Lesson 6

Solving Problems about Proportional Relationships

Let’s solve problems about proportional relationships.

Problem 1

For each situation, explain whether you think the relationship is proportional or not. Explain your reasoning.

  1. The weight of a stack of standard 8.5x11 copier paper vs. number of sheets of paper.
  2. The weight of a stack of different-sized books vs. the number of books in the stack.
An image of a stack of copier paper.
An image of 5 different-sized books, stacked on top of one another.

Problem 2

Every package of a certain toy also includes 2 batteries.

  1. Are the number of toys and number of batteries in a proportional relationship? If so, what are the two constants of proportionality? If not, explain your reasoning.
  2. Use \(t\) for the number of toys and \(b\) for the number of batteries to write two equations relating the two variables.

    \(b = \)

    \(t = \)

Problem 3

Lin and her brother were born on the same date in different years. Lin was 5 years old when her brother was 2.

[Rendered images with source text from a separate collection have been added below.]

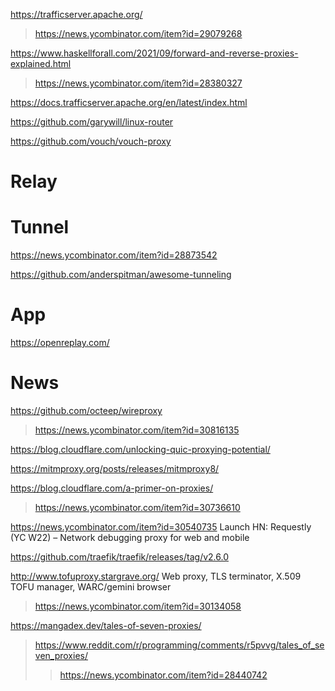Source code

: https://trafficserver.apache.org/
> https://news.ycombinator.com/item?id=29079268

https://www.haskellforall.com/2021/09/forward-and-reverse-proxies-explained.html
> https://news.ycombinator.com/item?id=28380327

https://docs.trafficserver.apache.org/en/latest/index.html

https://github.com/garywill/linux-router

https://github.com/vouch/vouch-proxy

# Relay

# Tunnel
https://news.ycombinator.com/item?id=28873542

https://github.com/anderspitman/awesome-tunneling

# App
https://openreplay.com/

# News
https://github.com/octeep/wireproxy
> https://news.ycombinator.com/item?id=30816135

https://blog.cloudflare.com/unlocking-quic-proxying-potential/

https://mitmproxy.org/posts/releases/mitmproxy8/

https://blog.cloudflare.com/a-primer-on-proxies/
> https://news.ycombinator.com/item?id=30736610

https://news.ycombinator.com/item?id=30540735 Launch HN: Requestly (YC W22) – Network debugging proxy for web and mobile

https://github.com/traefik/traefik/releases/tag/v2.6.0

http://www.tofuproxy.stargrave.org/ Web proxy, TLS terminator, X.509 TOFU manager, WARC/gemini browser
> https://news.ycombinator.com/item?id=30134058

https://mangadex.dev/tales-of-seven-proxies/
> https://www.reddit.com/r/programming/comments/r5pvvg/tales_of_seven_proxies/
> > https://news.ycombinator.com/item?id=28440742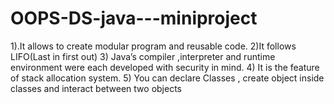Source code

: # OOPS-DS-java---miniproject

1).It allows to create modular program and reusable code.
2)It follows LIFO(Last in first out)
3) Java’s compiler ,interpreter and runtime environment were each developed with
security in mind.
4) It is the feature of stack allocation system.
5) You can declare Classes , create object inside classes and interact between two objects
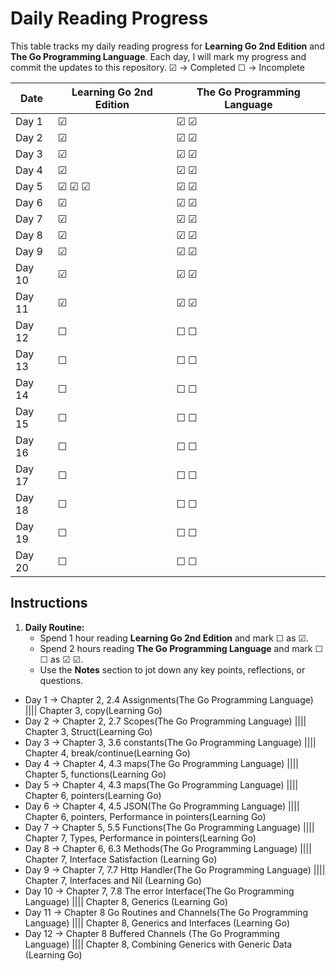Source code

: # Daily Reading Progress

This table tracks my daily reading progress for **Learning Go 2nd Edition** and **The Go Programming Language**. Each day, I will mark my progress and commit the updates to this repository.
☑ -> Completed
☐ -> Incomplete

| Date       | Learning Go 2nd Edition | The Go Programming Language |
|------------|--------------------------|----------------------------|
| Day 1      | ☑                        | ☑  ☑                       |
| Day 2      | ☑                        | ☑  ☑                       |
| Day 3      | ☑                        | ☑  ☑                       |
| Day 4      | ☑                        | ☑  ☑                       |
| Day 5      | ☑ ☑ ☑                    | ☑  ☑                       |
| Day 6      | ☑                        | ☑  ☑                       |
| Day 7      | ☑                        | ☑  ☑                       |
| Day 8      | ☑                        | ☑  ☑                       |
| Day 9      | ☑                        | ☑  ☑                       |
| Day 10     | ☑                        | ☑  ☑                       |
| Day 11     | ☑                        | ☑  ☑                       |
| Day 12     | ☐                        | ☐  ☐                       |
| Day 13     | ☐                        | ☐  ☐                       |
| Day 14     | ☐                        | ☐  ☐                       |
| Day 15     | ☐                        | ☐  ☐                       |
| Day 16     | ☐                        | ☐  ☐                       |
| Day 17     | ☐                        | ☐  ☐                       |
| Day 18     | ☐                        | ☐  ☐                       |
| Day 19     | ☐                        | ☐  ☐                       |
| Day 20     | ☐                        | ☐  ☐                       |

## Instructions     

1. **Daily Routine:**
   - Spend 1 hour reading **Learning Go 2nd Edition** and mark ☐ as ☑.
   - Spend 2 hours reading **The Go Programming Language** and mark ☐ ☐ as ☑ ☑.
   - Use the **Notes** section to jot down any key points, reflections, or questions.

- Day 1  -> Chapter 2, 2.4 Assignments(The Go Programming Language)              |||| Chapter 3, copy(Learning Go)
- Day 2  -> Chapter 2, 2.7 Scopes(The Go Programming Language)                   |||| Chapter 3, Struct(Learning Go)
- Day 3  -> Chapter 3, 3.6 constants(The Go Programming Language)                |||| Chapter 4, break/continue(Learning Go)
- Day 4  -> Chapter 4, 4.3 maps(The Go Programming Language)                     |||| Chapter 5, functions(Learning Go)
- Day 5  -> Chapter 4, 4.3 maps(The Go Programming Language)                     |||| Chapter 6, pointers(Learning Go)
- Day 6  -> Chapter 4, 4.5 JSON(The Go Programming Language)                     |||| Chapter 6, pointers, Performance in pointers(Learning Go)
- Day 7  -> Chapter 5, 5.5 Functions(The Go Programming Language)                |||| Chapter 7, Types, Performance in pointers(Learning Go)
- Day 8  -> Chapter 6, 6.3 Methods(The Go Programming Language)                  |||| Chapter 7, Interface Satisfaction (Learning Go)
- Day 9  -> Chapter 7, 7.7 Http Handler(The Go Programming Language)             |||| Chapter 7, Interfaces and Nil (Learning Go)
- Day 10 -> Chapter 7, 7.8 The error Interface(The Go Programming Language)      |||| Chapter 8, Generics (Learning Go)
- Day 11 -> Chapter 8 Go Routines and Channels(The Go Programming Language)      |||| Chapter 8, Generics and Interfaces (Learning Go)
- Day 12 -> Chapter 8 Buffered Channels       (The Go Programming Language)      |||| Chapter 8, Combining Generics with Generic Data (Learning Go)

  1. Find their ages in different years by filling in the table.
    Lin's age Her brother's age
    5 2
    6
    15
    25
  2. Is there a proportional relationship between Lin’s age and her brother’s age? Explain your reasoning.

Problem 4

A student argues that \(y=\frac{x}{9}\) does not represent a proportional relationship between \(x\) and \(y\) because we need to multiply one variable by the same constant to get the other one and not divide it by a constant. Do you agree or disagree with this student?

(From Unit 5, Lesson 5.)

Problem 5

In one version of a trail mix, there are 3 cups of peanuts mixed with 2 cups of raisins. In another version of trail mix, there are 4.5 cups of peanuts mixed with 3 cups of raisins. Are the ratios equivalent for the two mixes? Explain your reasoning.

(From Unit 5, Lesson 1.)